BUG: Fix annotation rejection idx
Reference issue (if any)
Addresses #12893
What does this implement/fix?
As discussed in the issue above, I implemented a fix that implements the last sample of "bad" annotations in raw.get_data being rejected now as well.
However, I noticed that some other functions, for example filter, have a similar behavior as get_data before, where the last sample of the "bad" annotation is not rejected. This means that for consistent behavior, we should also adapt these functions accordingly, right?
I'm happy about any other feedback and comments.
Changes
- Keep bad annotations that end at the start sample (annotations that are potentially one sample long): end = start
- Do not discard bad annotations that are exactly one sample long: onset = end
- Also discard last sample of bad annotation: end - start + 1
Thanks for the PR!
However, I noticed that some other functions, for example filter, have a similar behavior as get_data before, where the last sample of the "bad" annotation is not rejected. This means that for consistent behavior, we should also adapt these functions accordingly, right?
Indeed, but that's where this private helper function comes in:
onsets, ends = _annotations_starts_stops(self, ["BAD"])
I suspect you will find _annotations_starts_stops used throughout the entire code base to select the samples to retain or not. You should modify this function to correctly include the last sample instead of modifying each individual function which uses _annotations_starts_stops to find the ends indexes.

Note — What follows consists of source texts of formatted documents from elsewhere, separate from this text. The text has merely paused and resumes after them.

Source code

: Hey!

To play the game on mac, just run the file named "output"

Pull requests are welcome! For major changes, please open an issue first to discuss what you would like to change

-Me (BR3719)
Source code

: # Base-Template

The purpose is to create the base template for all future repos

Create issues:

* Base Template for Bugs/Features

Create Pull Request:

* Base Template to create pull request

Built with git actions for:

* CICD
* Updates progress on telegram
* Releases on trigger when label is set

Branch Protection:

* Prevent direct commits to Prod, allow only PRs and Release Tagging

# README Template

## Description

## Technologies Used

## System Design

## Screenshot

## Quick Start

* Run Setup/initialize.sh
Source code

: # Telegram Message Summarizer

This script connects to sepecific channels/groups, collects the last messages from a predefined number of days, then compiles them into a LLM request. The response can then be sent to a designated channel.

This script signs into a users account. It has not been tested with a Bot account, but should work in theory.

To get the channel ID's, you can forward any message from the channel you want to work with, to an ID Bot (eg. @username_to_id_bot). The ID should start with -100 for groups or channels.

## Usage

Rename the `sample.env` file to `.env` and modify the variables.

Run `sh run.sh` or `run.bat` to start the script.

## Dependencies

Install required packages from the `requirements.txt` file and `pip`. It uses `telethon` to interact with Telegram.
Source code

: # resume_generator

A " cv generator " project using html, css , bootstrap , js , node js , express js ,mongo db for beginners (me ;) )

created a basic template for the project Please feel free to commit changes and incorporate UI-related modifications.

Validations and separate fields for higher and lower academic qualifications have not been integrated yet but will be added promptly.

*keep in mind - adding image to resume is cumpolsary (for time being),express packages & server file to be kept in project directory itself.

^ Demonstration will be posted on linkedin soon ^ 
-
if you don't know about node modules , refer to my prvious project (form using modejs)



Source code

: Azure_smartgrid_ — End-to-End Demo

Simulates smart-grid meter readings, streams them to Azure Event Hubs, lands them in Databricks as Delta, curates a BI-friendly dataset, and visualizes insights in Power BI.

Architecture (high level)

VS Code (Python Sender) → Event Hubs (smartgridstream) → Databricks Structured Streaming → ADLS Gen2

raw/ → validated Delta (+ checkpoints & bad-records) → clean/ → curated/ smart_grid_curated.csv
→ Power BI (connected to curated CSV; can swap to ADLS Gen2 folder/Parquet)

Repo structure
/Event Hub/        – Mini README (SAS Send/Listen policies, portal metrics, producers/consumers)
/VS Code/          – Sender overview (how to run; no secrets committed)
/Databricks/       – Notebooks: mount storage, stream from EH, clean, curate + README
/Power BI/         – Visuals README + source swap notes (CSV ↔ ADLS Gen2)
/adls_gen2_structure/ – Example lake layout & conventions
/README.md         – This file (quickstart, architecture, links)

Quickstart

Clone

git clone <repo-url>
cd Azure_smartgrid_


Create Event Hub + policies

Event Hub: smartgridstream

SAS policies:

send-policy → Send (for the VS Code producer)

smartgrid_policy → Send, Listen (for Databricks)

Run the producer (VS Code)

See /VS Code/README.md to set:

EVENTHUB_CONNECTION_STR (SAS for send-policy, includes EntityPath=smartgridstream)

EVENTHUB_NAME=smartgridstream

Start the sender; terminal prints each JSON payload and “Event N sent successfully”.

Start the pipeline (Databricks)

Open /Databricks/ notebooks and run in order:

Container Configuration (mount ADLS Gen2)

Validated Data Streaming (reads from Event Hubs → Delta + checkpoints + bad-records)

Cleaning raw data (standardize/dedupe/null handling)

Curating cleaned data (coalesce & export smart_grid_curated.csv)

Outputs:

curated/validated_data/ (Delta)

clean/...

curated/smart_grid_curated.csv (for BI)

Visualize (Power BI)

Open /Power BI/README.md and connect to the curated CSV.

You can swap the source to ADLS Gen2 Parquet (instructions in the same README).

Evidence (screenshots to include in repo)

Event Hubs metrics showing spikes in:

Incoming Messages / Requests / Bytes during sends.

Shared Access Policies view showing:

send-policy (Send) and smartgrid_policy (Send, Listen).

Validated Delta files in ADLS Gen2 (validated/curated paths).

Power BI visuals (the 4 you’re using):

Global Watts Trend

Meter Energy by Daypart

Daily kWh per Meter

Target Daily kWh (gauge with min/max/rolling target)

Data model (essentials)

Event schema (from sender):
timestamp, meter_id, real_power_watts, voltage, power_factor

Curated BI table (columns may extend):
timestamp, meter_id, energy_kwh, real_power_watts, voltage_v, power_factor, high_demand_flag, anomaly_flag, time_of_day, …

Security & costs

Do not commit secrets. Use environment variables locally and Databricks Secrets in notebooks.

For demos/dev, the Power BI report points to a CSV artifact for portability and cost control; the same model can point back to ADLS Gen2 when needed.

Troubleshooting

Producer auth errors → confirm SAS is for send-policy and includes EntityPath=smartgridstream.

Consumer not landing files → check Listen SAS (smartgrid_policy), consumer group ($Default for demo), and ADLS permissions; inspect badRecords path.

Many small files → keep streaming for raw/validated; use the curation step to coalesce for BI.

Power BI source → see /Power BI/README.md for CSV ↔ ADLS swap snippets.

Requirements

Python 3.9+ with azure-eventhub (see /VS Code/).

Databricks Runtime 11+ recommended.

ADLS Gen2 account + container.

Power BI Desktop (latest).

Thank you for the helpful comment!
So, I have been thinking about the function _annotations_starts_stops a little bit. I think we just need to get the desired behavior straight first, and then I am happy to implement everything. I realized that some people (also contributors/maintainers) may have a different mental model of what the start and stop indices means. Per se, the function _annotations_starts_stops does what it is supposed to: If I have a Raw object with a sampling rate of 10 Hz and have a "Bad" annotation from 0 to 10 s, it returns onsets = [0] and end = [100]:
sfreq = 10
info = mne.create_info(1, sfreq, "eeg")
raw = mne.io.RawArray(np.random.RandomState(0).randn(1, 30 * sfreq), info)
annotations = Annotations([0], [10], ['BAD'], raw.info['meas_date'])
raw.set_annotations(annotations)
starts, stops = _annotations_starts_stops(raw, 'BAD')
print(starts, stops)
100 is in fact the last sample of the bad segment, so if I do raw.get_data()[..., ends], I can get the last sample of the annotation. However, if I do slicing, the last sample is not included (as per convention in python): raw.get_data()[..., [onsets[0], ends[0].
Thus how the start and stop indices are used depends on what the user intends to do.
In brief, I had implemented the change in _annotations_starts_stops, and some of the tests break, for example as observed in the function test_annotation_filtering. With the changes, filtering Raw objects that have been concatenated does not work as intended anymore - the "EDGE" annotation (a single sample at the start of each concatenated segment) that was added during concatenation is not filtered at all anymore.
The question is if we still want to go ahead with the change in _annotations_starts_stops, or make the individual changes to the functions where the change is desired, like in get_data(). Looking forward to hearing your opinion.
The question is if we still want to go ahead with the change in _annotations_starts_stops, or make the individual changes to the functions where the change is desired, like in get_data(). Looking forward to hearing your opinion.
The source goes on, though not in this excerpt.